Zwar spricht auch CDU-Landeschef Peter Kurt Würzbach davon, daß es jetzt um die Repräsentanten vor der eigenen Haustür, im eigenen Dorf und im eigenen Stadtteil geht. Doch zum Endspurt wurde ebenfalls Bonner Politprominenz ins Land geholt: Bundesverkehrsminister Matthias Wissmann und Bundesinnenminister Manfred Kanther. Ansonsten aber bemüht sich Würzbach, den bundespolitischen Aspekt klein zu halten. Es sei sein Wunsch, daß „unsere Schleswig-Holsteiner sich nicht durch das, was in Bonn geschieht, verwirren lassen“, sagte der Unionschef. 1994 erreichte die CDU 37,5 Prozent.

Die FDP, die bisher in fünf von elf Kreisen und keiner der vier kreisfreien Städte vertreten ist und 1994 landesweit bei 4,4 Prozent landete, möchte im März Boden gutmachen. Einen neuen Rekord meldete die Partei der dänischen Minderheit, der Südschleswigsche Wählerverband (SSW): Mit 736 Kandidaten stellt der SSW seine bisher höchste Zahl an Bewerbern auf. Zum ersten Mal überschreitet die Partei der dänischen Minderheit (1994: 2,6 Prozent) auch ihre traditionelle Grenze des Nord-Ostsee-Kanals und damit die Grenze zwischen den Landesteilen Schleswig und Holstein.

Die Nase vorn aber haben die Wählergemeinschaften in den 1.096 Gemeinden: 1.270 Wählergruppen treten an. 1994 waren es 1.257. In 256 Gemeinden hat sogar keine Partei eine Chance, dort gibt es Einheitslisten. Und in 30 Dörfern, die unter 70 Einwohner zählen, entscheidet einmal im Jahr eine Bürgerversammlung.

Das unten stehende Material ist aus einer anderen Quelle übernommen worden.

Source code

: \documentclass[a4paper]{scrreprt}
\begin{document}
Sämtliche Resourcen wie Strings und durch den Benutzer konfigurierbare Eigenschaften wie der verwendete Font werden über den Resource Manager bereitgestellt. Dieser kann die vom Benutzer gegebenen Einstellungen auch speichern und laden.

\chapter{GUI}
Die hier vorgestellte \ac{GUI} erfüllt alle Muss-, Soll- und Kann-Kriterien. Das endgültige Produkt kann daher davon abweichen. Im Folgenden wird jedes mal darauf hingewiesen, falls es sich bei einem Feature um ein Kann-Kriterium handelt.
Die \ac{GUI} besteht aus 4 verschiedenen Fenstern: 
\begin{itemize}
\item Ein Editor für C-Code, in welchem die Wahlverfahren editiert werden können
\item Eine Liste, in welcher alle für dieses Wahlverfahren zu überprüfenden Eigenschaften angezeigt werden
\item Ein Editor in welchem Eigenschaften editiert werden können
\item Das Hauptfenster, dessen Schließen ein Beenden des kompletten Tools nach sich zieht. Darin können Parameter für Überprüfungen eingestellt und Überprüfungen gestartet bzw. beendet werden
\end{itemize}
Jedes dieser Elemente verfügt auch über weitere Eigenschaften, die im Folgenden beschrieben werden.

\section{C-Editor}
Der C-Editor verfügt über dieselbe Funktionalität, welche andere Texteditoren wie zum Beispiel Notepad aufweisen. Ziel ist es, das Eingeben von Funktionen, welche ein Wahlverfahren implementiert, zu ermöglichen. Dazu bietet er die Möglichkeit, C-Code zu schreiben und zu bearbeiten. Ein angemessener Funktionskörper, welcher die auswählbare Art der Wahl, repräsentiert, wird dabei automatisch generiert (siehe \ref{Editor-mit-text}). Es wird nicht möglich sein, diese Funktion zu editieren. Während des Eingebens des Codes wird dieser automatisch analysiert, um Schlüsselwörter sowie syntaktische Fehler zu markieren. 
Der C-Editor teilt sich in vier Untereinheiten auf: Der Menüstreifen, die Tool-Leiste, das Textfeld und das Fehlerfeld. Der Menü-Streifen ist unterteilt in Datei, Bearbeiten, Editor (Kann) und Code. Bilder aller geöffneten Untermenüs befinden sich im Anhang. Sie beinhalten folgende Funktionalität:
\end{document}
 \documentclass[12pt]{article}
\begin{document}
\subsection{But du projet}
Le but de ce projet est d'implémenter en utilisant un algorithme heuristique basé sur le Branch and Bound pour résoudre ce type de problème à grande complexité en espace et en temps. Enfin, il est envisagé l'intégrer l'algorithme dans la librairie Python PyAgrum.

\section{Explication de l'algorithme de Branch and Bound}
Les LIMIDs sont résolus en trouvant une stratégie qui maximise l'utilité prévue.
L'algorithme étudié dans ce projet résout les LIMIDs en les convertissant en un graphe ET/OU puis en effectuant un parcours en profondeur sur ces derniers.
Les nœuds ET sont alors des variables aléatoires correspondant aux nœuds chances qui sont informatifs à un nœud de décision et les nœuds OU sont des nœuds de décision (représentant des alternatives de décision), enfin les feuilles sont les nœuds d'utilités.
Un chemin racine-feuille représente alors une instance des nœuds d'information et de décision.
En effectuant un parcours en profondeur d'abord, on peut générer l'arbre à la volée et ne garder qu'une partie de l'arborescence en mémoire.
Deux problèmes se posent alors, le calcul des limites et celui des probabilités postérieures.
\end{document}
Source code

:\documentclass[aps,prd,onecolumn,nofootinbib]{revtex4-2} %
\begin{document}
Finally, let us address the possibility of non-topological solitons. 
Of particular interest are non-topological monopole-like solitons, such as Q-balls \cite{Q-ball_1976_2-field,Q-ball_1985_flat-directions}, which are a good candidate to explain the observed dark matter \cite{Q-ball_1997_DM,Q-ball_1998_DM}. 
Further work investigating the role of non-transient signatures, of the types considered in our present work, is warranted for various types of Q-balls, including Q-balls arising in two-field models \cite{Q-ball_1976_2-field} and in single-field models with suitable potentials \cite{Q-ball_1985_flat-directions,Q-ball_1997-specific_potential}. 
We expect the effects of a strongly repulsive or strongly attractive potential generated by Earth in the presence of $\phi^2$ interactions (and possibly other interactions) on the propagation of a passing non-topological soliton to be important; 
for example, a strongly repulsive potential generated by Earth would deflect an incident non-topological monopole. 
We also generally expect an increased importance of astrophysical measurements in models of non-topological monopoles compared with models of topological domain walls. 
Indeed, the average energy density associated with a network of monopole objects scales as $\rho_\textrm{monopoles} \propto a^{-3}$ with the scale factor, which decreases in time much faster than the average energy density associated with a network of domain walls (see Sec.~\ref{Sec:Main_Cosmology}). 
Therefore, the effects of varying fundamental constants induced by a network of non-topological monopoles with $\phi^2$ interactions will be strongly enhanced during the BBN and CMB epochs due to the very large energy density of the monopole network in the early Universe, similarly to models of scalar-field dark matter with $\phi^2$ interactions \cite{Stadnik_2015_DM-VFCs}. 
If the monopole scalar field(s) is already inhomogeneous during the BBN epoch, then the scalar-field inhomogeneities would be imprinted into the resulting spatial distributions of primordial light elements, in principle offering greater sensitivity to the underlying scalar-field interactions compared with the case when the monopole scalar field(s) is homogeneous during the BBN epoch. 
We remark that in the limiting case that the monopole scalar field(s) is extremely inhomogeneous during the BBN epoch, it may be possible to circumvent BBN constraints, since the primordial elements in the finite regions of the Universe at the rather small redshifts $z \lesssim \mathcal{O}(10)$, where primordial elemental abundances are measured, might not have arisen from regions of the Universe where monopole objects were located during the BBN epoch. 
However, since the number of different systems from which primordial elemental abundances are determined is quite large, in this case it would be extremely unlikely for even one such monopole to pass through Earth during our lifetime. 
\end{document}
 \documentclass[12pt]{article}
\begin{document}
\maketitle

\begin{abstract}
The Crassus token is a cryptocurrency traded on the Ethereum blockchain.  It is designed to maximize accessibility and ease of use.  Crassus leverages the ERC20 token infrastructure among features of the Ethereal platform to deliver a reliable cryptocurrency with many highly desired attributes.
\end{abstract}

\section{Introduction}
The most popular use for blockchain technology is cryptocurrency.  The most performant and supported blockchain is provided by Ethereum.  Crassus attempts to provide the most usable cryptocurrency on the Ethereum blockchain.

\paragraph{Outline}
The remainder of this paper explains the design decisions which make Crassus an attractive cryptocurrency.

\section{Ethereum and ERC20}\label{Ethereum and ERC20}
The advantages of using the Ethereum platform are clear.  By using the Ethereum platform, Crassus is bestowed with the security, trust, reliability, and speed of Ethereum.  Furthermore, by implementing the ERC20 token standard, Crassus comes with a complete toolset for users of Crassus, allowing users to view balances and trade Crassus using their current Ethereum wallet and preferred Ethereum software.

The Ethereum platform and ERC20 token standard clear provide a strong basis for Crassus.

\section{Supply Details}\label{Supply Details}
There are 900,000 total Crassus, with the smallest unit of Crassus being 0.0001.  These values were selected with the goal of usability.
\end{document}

Zugleich ist die Kommunalwahl voller Premieren: Zum ersten Mal werden in 20 Städten gleichzeitig die Bürgermeister und im Kreis Stormarn auch der Landrat direkt vom Wahlvolk bestimmt. Gewählt werden die Parlamente zudem statt wie bisher auf vier auf fünf Jahre. Zum ersten Mal dürfen rund 56.000 Jugendliche mit 16 und 17 Jahren wählen gehen. Schleswig- Holstein ist das zweite Land nach Niedersachsen, das das Wahlalter gesenkt hat. Ebenfalls Wahl-Premiere ist für rund 30.000 EU-Bürger, und gemeinsam mit den Jugendlichen sorgen sie für die neue Rekordzahl von 2,2 Millionen Wahlberechtigten.